It's not the speed that puts strain on the body, it's the _change_ in speed (i.e. acceleration). You are currently going ~67062 MPH around the sun and probably didn't notice. If you suddenly slowed down to 4000 MPH around the sun, you would definitely notice that. ;-). (http://curious.astro.cornell.edu/question.php?number=356)


This is a great point, but raises issues around the entire US public education system that often times crosses the line of babysitting vs. education (I know nothing about this school).

Managing a bunch of 15 - 19 YO's is pretty challenging and as schools continue to get their budget raised or cut, based on attendance, it will be more important to manage attendance vs. GPA / performance. Having kids safely in school, with butt in seat in class, will be continue to be a driving KPI.

Human beings aren't cattle, but an education system built around preparing kids for a 9 - 5, factory job, is essentially a cattle farm.


Why should all of the children who are in school voluntarily have their entire learning experience disrupted by the kid who keeps being forced back into school by a truant officer?


I think it 's mostly a question of meaningful consent. Just as a 14 year old cannot consent, legally, to having sex with a 30-year-old, a child cannot really be trusted with the choice to opt out of school.


> Having kids safely in school, with butt in seat in class, will be continue to be a driving KPI.

Source? All of my years in school have taught me that (unwilling) attendance != comprehension of material.


Money in the public primary and secondary education system — and in the US that is around half a trillion dollars each year — flows according to body count, not learning. You get what you reward.


I'm not sure I see the difference between this program and a company that distributes a similar system for employees to track all the same information?


Employment is voluntary, and in most contexts minors aren't capable of consent to contracts.


Minors are more easily indoctrinated into accepting that sort of thing. Employers who do this are being just as antisocial and psychopathic as this school district; the difference is that adults are mature enough to say, "This is not right," whereas children will grow up thinking, "This is how the world works, I better accept it."


"Employers who do this are being just as antisocial and psychopathic as this school district"

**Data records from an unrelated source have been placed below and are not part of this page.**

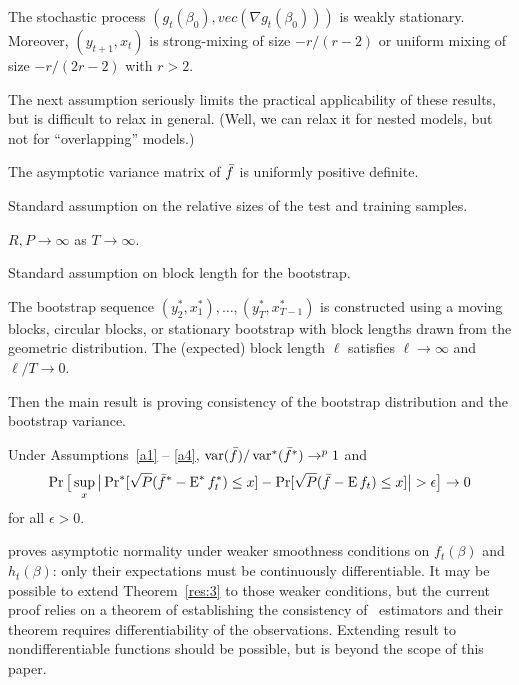 \documentclass[12pt,fleqn]{article}
\begin{document}
\begin{asmp}\label{a3}
  The stochastic process $(g_t(\beta_0), vec(\nabla g_t(\beta_0)))$ is
  weakly stationary. Moreover, $(y_{t+1},x_t)$ is strong-mixing of
  size $-r/(r-2)$ or uniform mixing of size $-r/(2r-2)$ with $r>2$.
\end{asmp}

The next assumption seriously limits the practical applicability of
these results, but is difficult to relax in general. (Well, we can
relax it for nested models, but not for ``overlapping'' models.)

\begin{asmp}\label{a6}
  The asymptotic variance matrix of $\bar f$ is uniformly positive definite.
\end{asmp}

Standard assumption on the relative sizes of the test and training samples.

\begin{asmp}\label{a7}
  $R, P \to \infty$ as $T \to \infty$.
\end{asmp}

Standard assumption on block length for the bootstrap.

\begin{asmp}\label{a4}
  The bootstrap sequence $(y_2^*, x_1^*),\dots,(y_T^*, x_{T-1}^*)$ is
  constructed using a moving blocks, circular blocks, or stationary
  bootstrap with block lengths drawn from the geometric distribution.
  The (expected) block length $\ell$ satisfies $\ell \to \infty$
  and $\ell/T \to 0$.
\end{asmp}

Then the main result is proving consistency of the bootstrap
distribution and the bootstrap variance.

\begin{thm}\label{res:3}
  Under Assumptions~\ref{a1} -- \ref{a4}, $\operatorname{var}(\bar f)/\operatorname{var}^*(\bar f^*)
  \to^p 1$ and
  \begin{equation}\label{eq:15}
    \operatorname{Pr}\big[\sup_x \big\lvert \operatorname{Pr}^*[\sqrt{P} (\bar f^* - \operatorname{E}^* f_t^*) \leq x]
    - \operatorname{Pr}[\sqrt{P}( \bar{f} - \operatorname{E} f_t) \leq x] \big\rvert > \epsilon\big] \to 0
  \end{equation}
  for all $\epsilon > 0$.
\end{thm}

\begin{rem}
  \citet{Mcc:00} proves asymptotic normality under weaker smoothness
  conditions on $f_t(\beta)$ and $h_t(\beta)$: only their expectations
  must be continuously differentiable.  It may be possible to extend
  Theorem~\ref{res:3} to those weaker conditions, but the current
  proof relies on a theorem of  establishing the
  consistency of \hac\ estimators and their theorem requires differentiability of
  the observations.  Extending  result to
  nondifferentiable functions should be possible, but is beyond the
  scope of this paper.
\end{rem}
\end{document}

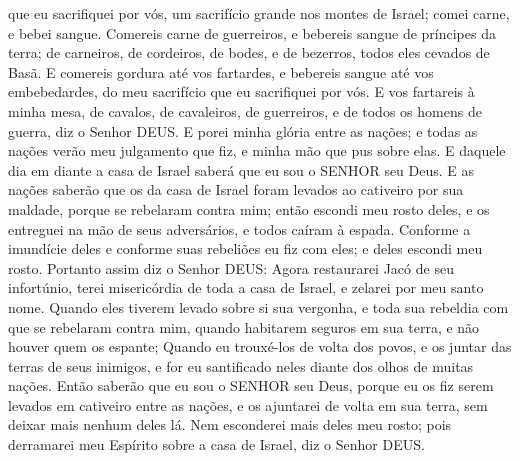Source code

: { que eu sacrifiquei por vós, um sacrifício grande nos montes de Israel; comei carne, e bebei sangue.
Comereis carne de guerreiros, e bebereis sangue de príncipes da terra; de carneiros, de cordeiros, de bodes, e de bezerros, todos eles cevados de Basã.
E comereis gordura até vos fartardes, e bebereis sangue até vos embebedardes, do meu sacrifício que eu sacrifiquei por vós.
E vos fartareis à minha mesa, de cavalos, de cavaleiros, de guerreiros, e de todos os homens de guerra, diz o Senhor DEUS.
E porei minha glória entre as nações; e todas as nações verão meu julgamento que fiz, e minha mão que pus sobre elas.
E daquele dia em diante a casa de Israel saberá que eu sou o SENHOR seu Deus.
E as nações saberão que os da casa de Israel foram levados ao cativeiro por sua
{} maldade, porque se rebelaram contra mim; então escondi meu rosto deles, e os entreguei na mão de seus adversários, e todos caíram à espada.
Conforme a imundície deles e conforme suas rebeliões eu fiz com eles; e deles escondi meu rosto.
Portanto assim diz o Senhor DEUS: Agora restaurarei Jacó de seu infortúnio, terei misericórdia de toda a casa de Israel, e zelarei por meu santo nome.
Quando eles tiverem levado sobre si sua vergonha, e toda sua rebeldia com que se rebelaram contra mim, quando habitarem seguros em sua terra, e não houver quem os espante;
Quando eu trouxé-los de volta dos povos, e os juntar das terras de seus inimigos, e for eu santificado neles diante dos olhos de muitas nações.
Então saberão que eu sou o SENHOR seu Deus, porque eu os fiz serem levados em cativeiro entre as nações, e os ajuntarei de volta em sua terra, sem deixar mais nenhum deles lá.
Nem esconderei mais deles meu rosto; pois derramarei
 meu Espírito sobre a casa de Israel, diz o Senhor DEUS.

}
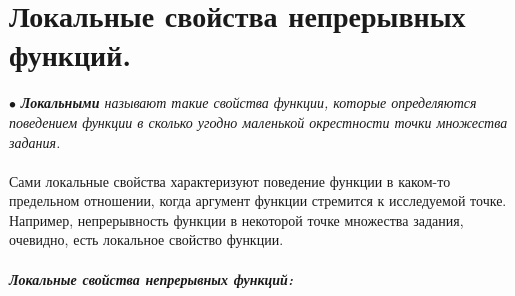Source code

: \section{Локальные свойства непрерывных функций.}
$\bullet$ \textit{\textbf{Локальными} называют такие свойства функции, которые определяются поведением функции в сколько угодно маленькой окрестности точки множества задания.}\\\\
Сами локальные свойства характеризуют поведение функции в каком-то предельном отношении, когда аргумент функции стремится к исследуемой точке. Например, непрерывность функции в некоторой точке множества задания, очевидно, есть локальное свойство функции.\\\\
\textbf{\textit{Локальные свойства непрерывных функций:}}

Because using rfid badges to unlock doors at an office building/control and log access to server rooms, etc is a psychopathic and antisocial thing to do


Most uses of RFID badges for access control have nothing to do with building control or server rooms (and why would you want something as poorly secured as RFID when a smartcard would be equally convenient and far more secure?). Most uses of RFID are based on the same reasoning that leads to the installation of keystroke logging software, MITM devices, etc. -- the idea that employees should be watched at all times, and that the more detail you have about your employees work habits, the better (and you should never have know how to judge the products of their work; after all, that is not the job of a top-level manager).


As an information security professional, I am so glad we use RFID badges. I want to know who is getting into my secure datacenter and when, and be able to revoke that right with the click of a button if things start going pear-shaped with their activities.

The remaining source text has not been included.